What to work on:
Please go through the records below and return every line holding the word "present".

Dataset entries:
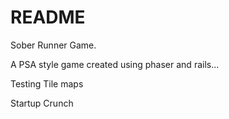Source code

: # README

Sober Runner Game.

A PSA style game created using phaser and rails...

Testing Tile maps

Startup Crunch
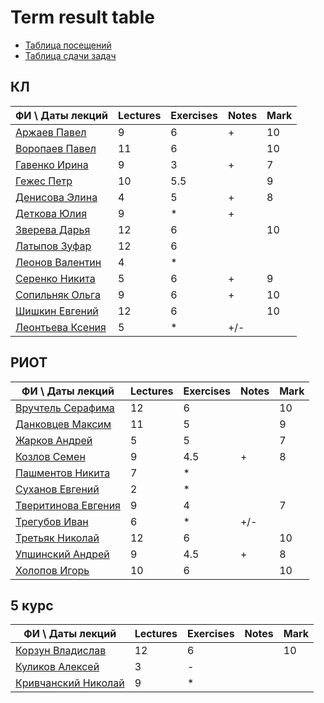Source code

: # Term result table

- [Таблица посещений](attendance.md)
- [Таблица сдачи задач](performance-table.md)

## КЛ

|     ФИ \ Даты лекций      | Lectures | Exercises |   Notes   | Mark |
|---------------------------|----------|-----------|-----------|------|
| [Аржаев Павел][01]        |     9    |     6     | +         |  10  |
| [Воропаев Павел][02]      |    11    |     6     |           |  10  |
| [Гавенко Ирина][03]       |     9    |     3     | +         |   7  |
| [Гежес Петр][04]          |    10    |    5.5    |           |   9  |
| [Денисова Элина][05]      |     4    |     5     | +         |   8  |
| [Деткова Юлия][06]        |     9    |     *     | +         |      |
| [Зверева Дарья][07]       |    12    |     6     |           |  10  |
| [Латыпов Зуфар][08]       |    12    |     6     |           |      |
| [Леонов Валентин][09]     |     4    |     *     |           |      |
| [Серенко Никита][10]      |     5    |     6     | +         |   9  |
| [Сопильняк Ольга][11]     |     9    |     6     | +         |  10  |
| [Шишкин Евгений][12]      |    12    |     6     |           |  10  |
| [Леонтьева Ксения][13]    |     5    |     *     | +/-       |      |

## РИОТ

|     ФИ \ Даты лекций      | Lectures | Exercises |   Notes   | Mark |
|---------------------------|----------|-----------|-----------|------|
| [Вручтель Серафима][14]   |    12    |     6     |           |  10  |
| [Данковцев Максим][15]    |    11    |     5     |           |   9  |
| [Жарков Андрей][16]       |     5    |     5     |           |   7  |
| [Козлов Семен][17]        |     9    |    4.5    | +         |   8  |
| [Пашментов Никита][18]    |     7    |     *     |           |      |
| [Суханов Евгений][19]     |     2    |     *     |           |      |
| [Тверитинова Евгения][20] |     9    |     4     |           |   7  |
| [Трегубов Иван][21]       |     6    |     *     | +/-       |      |
| [Третьяк Николай][22]     |    12    |     6     |           |  10  |
| [Упшинский Андрей][23]    |     9    |    4.5    | +         |   8  |
| [Холопов Игорь][24]       |    10    |     6     |           |  10  |

## 5 курс

|     ФИ \ Даты лекций      | Lectures | Exercises |   Notes   | Mark |
|---------------------------|----------|-----------|-----------|------|
| [Корзун Владислав][25]    |    12    |     6     |           |  10  |
| [Куликов Алексей][26]     |     3    |     -     |           |      |
| [Кривчанский Николай][27] |     9    |     *     |           |      |

[01]: https://github.com/hisubbotin/net-study/pulls?q=is%3Apr+author%3APavelArzhaev
[02]: https://github.com/hisubbotin/net-study/pulls?q=is%3Apr+author%3Avoropz
[03]: https://github.com/hisubbotin/net-study/pulls?q=is%3Apr+author%3AIrinaGavenko
[04]: https://github.com/hisubbotin/net-study/pulls?q=is%3Apr+author%3APitovsky
[05]: https://github.com/hisubbotin/net-study/pulls?q=is%3Apr+author%3AElinRin
[06]: https://github.com/hisubbotin/net-study/pulls?q=is%3Apr+author%3Akkvadrat289
[07]: https://github.com/hisubbotin/net-study/pulls?q=is%3Apr+author%3ADariaZvereva
[08]: https://github.com/hisubbotin/net-study/pulls?q=is%3Apr+author%3Alazuka13
[09]: https://github.com/hisubbotin/net-study/pulls?q=is%3Apr+author%3Aafterein
[10]: https://github.com/hisubbotin/net-study/pulls?q=is%3Apr+author%3ANikitaSerenko
[11]: https://github.com/hisubbotin/net-study/pulls?q=is%3Apr+author%3Asopilnyak
[12]: https://github.com/hisubbotin/net-study/pulls?q=is%3Apr+author%3AIbirbyZh
[13]: https://github.com/hisubbotin/net-study/pulls?q=is%3Apr+author%3Aksenull

[14]: https://github.com/hisubbotin/net-study/pulls?q=is%3Apr+author%3AVruchtel
[15]: https://github.com/hisubbotin/net-study/pulls?q=is%3Apr+author%3Amax-dankow
[16]: https://github.com/hisubbotin/net-study/pulls?q=is%3Apr+author%3Aandreyzharkov
[17]: https://github.com/hisubbotin/net-study/pulls?q=is%3Apr+author%3Asemyonkozlov
[18]: https://github.com/hisubbotin/net-study/pulls?q=is%3Apr+author%3Apashmentov96
[19]: https://github.com/hisubbotin/net-study/pulls?q=is%3Apr+author%3Afrystile
[20]: https://github.com/hisubbotin/net-study/pulls?q=is%3Apr+author%3Atveritinova
[21]: https://github.com/hisubbotin/net-study/pulls?q=is%3Apr+author%3Aiat7
[22]: https://github.com/hisubbotin/net-study/pulls?q=is%3Apr+author%3Andtretyak
[23]: https://github.com/hisubbotin/net-study/pulls?q=is%3Apr+author%3Aegiby
[24]: https://github.com/hisubbotin/net-study/pulls?q=is%3Apr+author%3AIKholopov

[25]: https://github.com/hisubbotin/net-study/pulls?q=is%3Apr+author%3ASdernal
[26]: https://github.com/hisubbotin/net-study/pulls?q=is%3Apr+author%3Aalexeyqu
[27]: https://github.com/hisubbotin/net-study/pulls?q=is%3Apr+author%3Akrivchnik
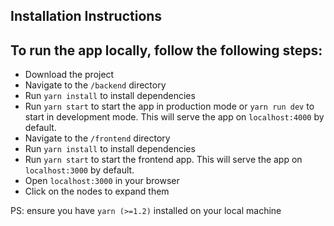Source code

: ## Installation Instructions

## To run the app locally, follow the following steps:

* Download the project
* Navigate to the `/backend` directory
* Run `yarn install` to install dependencies
* Run `yarn start` to start the app in production mode or `yarn run dev` to start  in development mode. This will serve the app on `localhost:4000` by default.
* Navigate to the `/frontend` directory
* Run `yarn install` to install dependencies
* Run `yarn start` to start the frontend app. This will serve the app on `localhost:3000` by default.
* Open `localhost:3000` in your browser
* Click on the nodes to expand them

PS: ensure you have `yarn (>=1.2)` installed on your local machine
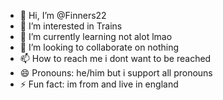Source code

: - 👋 Hi, I’m @Finners22
- 👀 I’m interested in Trains
- 🌱 I’m currently learning not alot lmao
- 💞️ I’m looking to collaborate on nothing
- 📫 How to reach me i dont want to be reached
- 😄 Pronouns: he/him but i support all pronouns
- ⚡ Fun fact: im from and live in england

<!---
Finners22/Finners22 is a ✨ special ✨ repository because its `README.md` (this file) appears on your GitHub profile.
You can click the Preview link to take a look at your changes.
--->
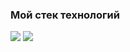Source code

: ### Мой стек технологий

<img src="https://img.shields.io/badge/Python-00BFFF?style=for-the-badge&logo=Python&logoColor=FFFFF0"/>

<img src="https://img.shields.io/badge/Flask-FFFFF0?style=for-the-badge&logo=Flask&logoColor=343013"/>

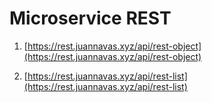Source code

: # Microservice REST

1. [https://rest.juannavas.xyz/api/rest-object](https://rest.juannavas.xyz/api/rest-object)

2. [https://rest.juannavas.xyz/api/rest-list](https://rest.juannavas.xyz/api/rest-list)
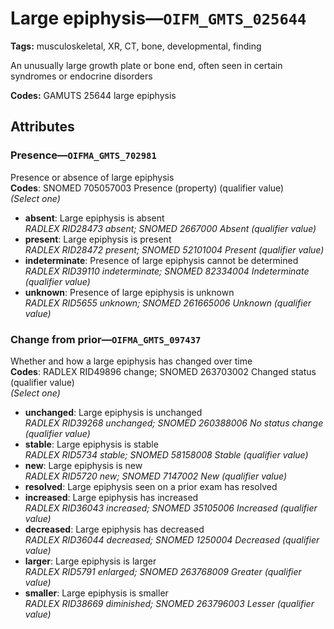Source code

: # Large epiphysis—`OIFM_GMTS_025644`

**Tags:** musculoskeletal, XR, CT, bone, developmental, finding

An unusually large growth plate or bone end, often seen in certain syndromes or endocrine disorders

**Codes:** GAMUTS 25644 large epiphysis

## Attributes

### Presence—`OIFMA_GMTS_702981`

Presence or absence of large epiphysis  
**Codes**: SNOMED 705057003 Presence (property) (qualifier value)  
*(Select one)*

- **absent**: Large epiphysis is absent  
_RADLEX RID28473 absent; SNOMED 2667000 Absent (qualifier value)_
- **present**: Large epiphysis is present  
_RADLEX RID28472 present; SNOMED 52101004 Present (qualifier value)_
- **indeterminate**: Presence of large epiphysis cannot be determined  
_RADLEX RID39110 indeterminate; SNOMED 82334004 Indeterminate (qualifier value)_
- **unknown**: Presence of large epiphysis is unknown  
_RADLEX RID5655 unknown; SNOMED 261665006 Unknown (qualifier value)_

### Change from prior—`OIFMA_GMTS_097437`

Whether and how a large epiphysis has changed over time  
**Codes**: RADLEX RID49896 change; SNOMED 263703002 Changed status (qualifier value)  
*(Select one)*

- **unchanged**: Large epiphysis is unchanged  
_RADLEX RID39268 unchanged; SNOMED 260388006 No status change (qualifier value)_
- **stable**: Large epiphysis is stable  
_RADLEX RID5734 stable; SNOMED 58158008 Stable (qualifier value)_
- **new**: Large epiphysis is new  
_RADLEX RID5720 new; SNOMED 7147002 New (qualifier value)_
- **resolved**: Large epiphysis seen on a prior exam has resolved  
- **increased**: Large epiphysis has increased  
_RADLEX RID36043 increased; SNOMED 35105006 Increased (qualifier value)_
- **decreased**: Large epiphysis has decreased  
_RADLEX RID36044 decreased; SNOMED 1250004 Decreased (qualifier value)_
- **larger**: Large epiphysis is larger  
_RADLEX RID5791 enlarged; SNOMED 263768009 Greater (qualifier value)_
- **smaller**: Large epiphysis is smaller  
_RADLEX RID38669 diminished; SNOMED 263796003 Lesser (qualifier value)_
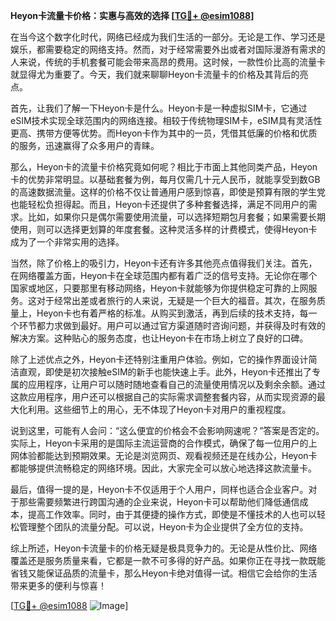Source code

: **Heyon卡流量卡价格：实惠与高效的选择 [[TG💪+ @esim1088](https://t.me/s/esim1088)]**

在当今这个数字化时代，网络已经成为我们生活的一部分。无论是工作、学习还是娱乐，都需要稳定的网络支持。然而，对于经常需要外出或者对国际漫游有需求的人来说，传统的手机套餐可能会带来高昂的费用。这时候，一款性价比高的流量卡就显得尤为重要了。今天，我们就来聊聊Heyon卡流量卡的价格及其背后的亮点。

首先，让我们了解一下Heyon卡是什么。Heyon卡是一种虚拟SIM卡，它通过eSIM技术实现全球范围内的网络连接。相较于传统物理SIM卡，eSIM具有灵活性更高、携带方便等优势。而Heyon卡作为其中的一员，凭借其低廉的价格和优质的服务，迅速赢得了众多用户的青睐。

那么，Heyon卡的流量卡价格究竟如何呢？相比于市面上其他同类产品，Heyon卡的优势非常明显。以基础套餐为例，每月仅需几十元人民币，就能享受到数GB的高速数据流量。这样的价格不仅让普通用户感到惊喜，即使是预算有限的学生党也能轻松负担得起。而且，Heyon卡还提供了多种套餐选择，满足不同用户的需求。比如，如果你只是偶尔需要使用流量，可以选择短期包月套餐；如果需要长期使用，则可以选择更划算的年度套餐。这种灵活多样的计费模式，使得Heyon卡成为了一个非常实用的选择。

当然，除了价格上的吸引力，Heyon卡还有许多其他亮点值得我们关注。首先，在网络覆盖方面，Heyon卡在全球范围内都有着广泛的信号支持。无论你在哪个国家或地区，只要那里有移动网络，Heyon卡就能够为你提供稳定可靠的上网服务。这对于经常出差或者旅行的人来说，无疑是一个巨大的福音。其次，在服务质量上，Heyon卡也有着严格的标准。从购买到激活，再到后续的技术支持，每一个环节都力求做到最好。用户可以通过官方渠道随时咨询问题，并获得及时有效的解决方案。这种贴心的服务态度，也让Heyon卡在市场上树立了良好的口碑。

除了上述优点之外，Heyon卡还特别注重用户体验。例如，它的操作界面设计简洁直观，即使是初次接触eSIM的新手也能快速上手。此外，Heyon卡还推出了专属的应用程序，让用户可以随时随地查看自己的流量使用情况以及剩余余额。通过这款应用程序，用户还可以根据自己的实际需求调整套餐内容，从而实现资源的最大化利用。这些细节上的用心，无不体现了Heyon卡对用户的重视程度。

说到这里，可能有人会问：“这么便宜的价格会不会影响网速呢？”答案是否定的。实际上，Heyon卡采用的是国际主流运营商的合作模式，确保了每一位用户的上网体验都能达到预期效果。无论是浏览网页、观看视频还是在线办公，Heyon卡都能够提供流畅稳定的网络环境。因此，大家完全可以放心地选择这款流量卡。

最后，值得一提的是，Heyon卡不仅适用于个人用户，同样也适合企业客户。对于那些需要频繁进行跨国沟通的企业来说，Heyon卡可以帮助他们降低通信成本，提高工作效率。同时，由于其便捷的操作方式，即使是不懂技术的人也可以轻松管理整个团队的流量分配。可以说，Heyon卡为企业提供了全方位的支持。

综上所述，Heyon卡流量卡的价格无疑是极具竞争力的。无论是从性价比、网络覆盖还是服务质量来看，它都是一款不可多得的好产品。如果你正在寻找一款既能省钱又能保证品质的流量卡，那么Heyon卡绝对值得一试。相信它会给你的生活带来更多的便利与惊喜！

[[TG💪+ @esim1088](https://t.me/s/esim1088) ![Image](https://i.postimg.cc/4NQfJmqS/Snipaste-2025-05-13-00-14-12.png)]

Answer box:
- **present**: Large epiphysis is present  
_RADLEX RID28472 present; SNOMED 52101004 Present (qualifier value)_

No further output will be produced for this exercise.